» **Task goal**
The answer should be an exact repeat of the stretch of material below from the line containing "Intel x86, x86_64" through the line containing "untested, but there".

++++ Records to use

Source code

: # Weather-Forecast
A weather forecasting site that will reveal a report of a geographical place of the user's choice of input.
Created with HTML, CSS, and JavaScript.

++++++++
++++ Records to use

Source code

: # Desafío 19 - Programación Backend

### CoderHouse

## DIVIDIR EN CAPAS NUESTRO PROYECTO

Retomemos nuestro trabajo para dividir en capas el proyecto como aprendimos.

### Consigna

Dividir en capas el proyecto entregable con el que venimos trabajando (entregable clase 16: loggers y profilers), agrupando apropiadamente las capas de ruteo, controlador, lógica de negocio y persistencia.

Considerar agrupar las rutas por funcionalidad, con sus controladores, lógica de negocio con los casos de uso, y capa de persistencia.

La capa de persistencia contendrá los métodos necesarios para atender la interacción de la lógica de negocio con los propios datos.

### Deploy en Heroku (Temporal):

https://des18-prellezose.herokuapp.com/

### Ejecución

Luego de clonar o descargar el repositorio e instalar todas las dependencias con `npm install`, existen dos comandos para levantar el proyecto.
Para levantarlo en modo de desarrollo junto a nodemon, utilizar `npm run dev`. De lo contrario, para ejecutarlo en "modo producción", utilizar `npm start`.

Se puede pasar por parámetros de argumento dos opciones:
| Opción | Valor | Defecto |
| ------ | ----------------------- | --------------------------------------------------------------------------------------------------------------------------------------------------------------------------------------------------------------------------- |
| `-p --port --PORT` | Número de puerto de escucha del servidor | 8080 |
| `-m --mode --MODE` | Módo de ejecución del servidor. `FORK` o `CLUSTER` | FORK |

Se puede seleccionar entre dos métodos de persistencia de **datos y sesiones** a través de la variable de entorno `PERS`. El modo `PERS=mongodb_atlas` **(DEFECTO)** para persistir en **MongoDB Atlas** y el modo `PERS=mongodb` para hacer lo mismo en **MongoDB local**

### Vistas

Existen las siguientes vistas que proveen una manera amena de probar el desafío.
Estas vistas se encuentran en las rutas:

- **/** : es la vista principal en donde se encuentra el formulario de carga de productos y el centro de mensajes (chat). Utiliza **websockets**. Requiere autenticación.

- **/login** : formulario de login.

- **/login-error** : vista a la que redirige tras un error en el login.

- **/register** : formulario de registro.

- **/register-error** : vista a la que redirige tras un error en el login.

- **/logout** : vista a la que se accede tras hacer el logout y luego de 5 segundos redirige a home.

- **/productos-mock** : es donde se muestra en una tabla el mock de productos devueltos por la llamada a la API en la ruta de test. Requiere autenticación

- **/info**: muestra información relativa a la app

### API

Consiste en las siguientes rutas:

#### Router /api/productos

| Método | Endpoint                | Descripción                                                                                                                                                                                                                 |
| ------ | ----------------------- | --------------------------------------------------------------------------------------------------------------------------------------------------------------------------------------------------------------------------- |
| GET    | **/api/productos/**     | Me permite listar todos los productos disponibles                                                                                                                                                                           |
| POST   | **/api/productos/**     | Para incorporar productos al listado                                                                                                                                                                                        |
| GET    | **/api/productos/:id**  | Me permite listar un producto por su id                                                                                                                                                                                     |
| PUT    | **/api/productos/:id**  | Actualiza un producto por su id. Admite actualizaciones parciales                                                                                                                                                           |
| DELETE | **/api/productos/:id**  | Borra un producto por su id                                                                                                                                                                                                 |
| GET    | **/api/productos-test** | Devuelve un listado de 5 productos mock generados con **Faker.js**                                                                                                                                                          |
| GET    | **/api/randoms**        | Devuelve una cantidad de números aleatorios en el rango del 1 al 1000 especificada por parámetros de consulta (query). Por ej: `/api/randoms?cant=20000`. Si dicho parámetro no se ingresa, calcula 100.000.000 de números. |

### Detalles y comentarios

++++++++
++++ Records to use

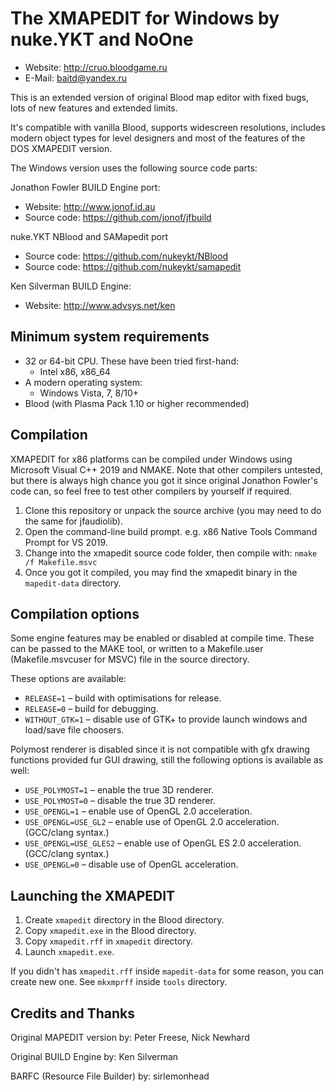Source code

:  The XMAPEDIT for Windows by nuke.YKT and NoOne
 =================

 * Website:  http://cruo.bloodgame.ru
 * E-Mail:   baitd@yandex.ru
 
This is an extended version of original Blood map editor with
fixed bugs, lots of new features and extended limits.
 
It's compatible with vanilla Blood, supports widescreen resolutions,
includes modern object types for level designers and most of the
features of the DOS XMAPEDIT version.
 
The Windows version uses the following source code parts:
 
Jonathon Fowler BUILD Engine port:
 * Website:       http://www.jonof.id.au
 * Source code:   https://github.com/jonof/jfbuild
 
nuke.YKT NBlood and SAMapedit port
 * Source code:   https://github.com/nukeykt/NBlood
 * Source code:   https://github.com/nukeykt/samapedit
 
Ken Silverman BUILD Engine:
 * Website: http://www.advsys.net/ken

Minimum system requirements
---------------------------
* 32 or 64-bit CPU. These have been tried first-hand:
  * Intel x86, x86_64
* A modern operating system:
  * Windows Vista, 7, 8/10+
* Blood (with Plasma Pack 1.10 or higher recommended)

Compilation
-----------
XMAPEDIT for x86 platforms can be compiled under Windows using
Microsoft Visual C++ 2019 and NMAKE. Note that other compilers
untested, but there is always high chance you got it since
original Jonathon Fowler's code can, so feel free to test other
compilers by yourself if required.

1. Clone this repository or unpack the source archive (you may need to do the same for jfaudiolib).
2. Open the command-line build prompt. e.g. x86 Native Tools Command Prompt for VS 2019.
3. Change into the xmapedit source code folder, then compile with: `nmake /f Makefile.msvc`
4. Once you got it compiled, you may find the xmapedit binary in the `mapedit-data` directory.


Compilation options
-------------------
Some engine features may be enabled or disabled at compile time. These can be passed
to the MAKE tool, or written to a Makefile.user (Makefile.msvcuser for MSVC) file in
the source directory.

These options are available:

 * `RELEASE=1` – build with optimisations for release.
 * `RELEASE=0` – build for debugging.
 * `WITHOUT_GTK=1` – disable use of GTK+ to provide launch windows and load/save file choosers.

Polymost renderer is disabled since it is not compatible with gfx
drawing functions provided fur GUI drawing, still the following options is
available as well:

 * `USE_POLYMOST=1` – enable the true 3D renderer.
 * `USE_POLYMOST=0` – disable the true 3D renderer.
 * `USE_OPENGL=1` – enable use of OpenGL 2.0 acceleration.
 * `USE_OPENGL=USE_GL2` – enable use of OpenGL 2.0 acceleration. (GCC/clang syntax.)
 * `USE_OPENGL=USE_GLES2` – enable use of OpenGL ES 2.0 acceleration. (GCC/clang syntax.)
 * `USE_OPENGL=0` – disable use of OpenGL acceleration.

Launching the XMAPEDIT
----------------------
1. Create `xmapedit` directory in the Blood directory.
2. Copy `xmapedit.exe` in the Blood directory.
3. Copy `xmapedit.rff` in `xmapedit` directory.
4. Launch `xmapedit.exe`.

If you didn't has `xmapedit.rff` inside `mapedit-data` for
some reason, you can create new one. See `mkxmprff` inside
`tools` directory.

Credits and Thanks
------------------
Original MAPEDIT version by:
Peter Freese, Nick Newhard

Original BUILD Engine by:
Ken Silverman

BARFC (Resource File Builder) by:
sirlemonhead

++++++++

» **Your response**
  * Intel x86, x86_64
* A modern operating system:
  * Windows Vista, 7, 8/10+
* Blood (with Plasma Pack 1.10 or higher recommended)

Compilation
-----------
XMAPEDIT for x86 platforms can be compiled under Windows using
Microsoft Visual C++ 2019 and NMAKE. Note that other compilers
untested, but there is always high chance you got it since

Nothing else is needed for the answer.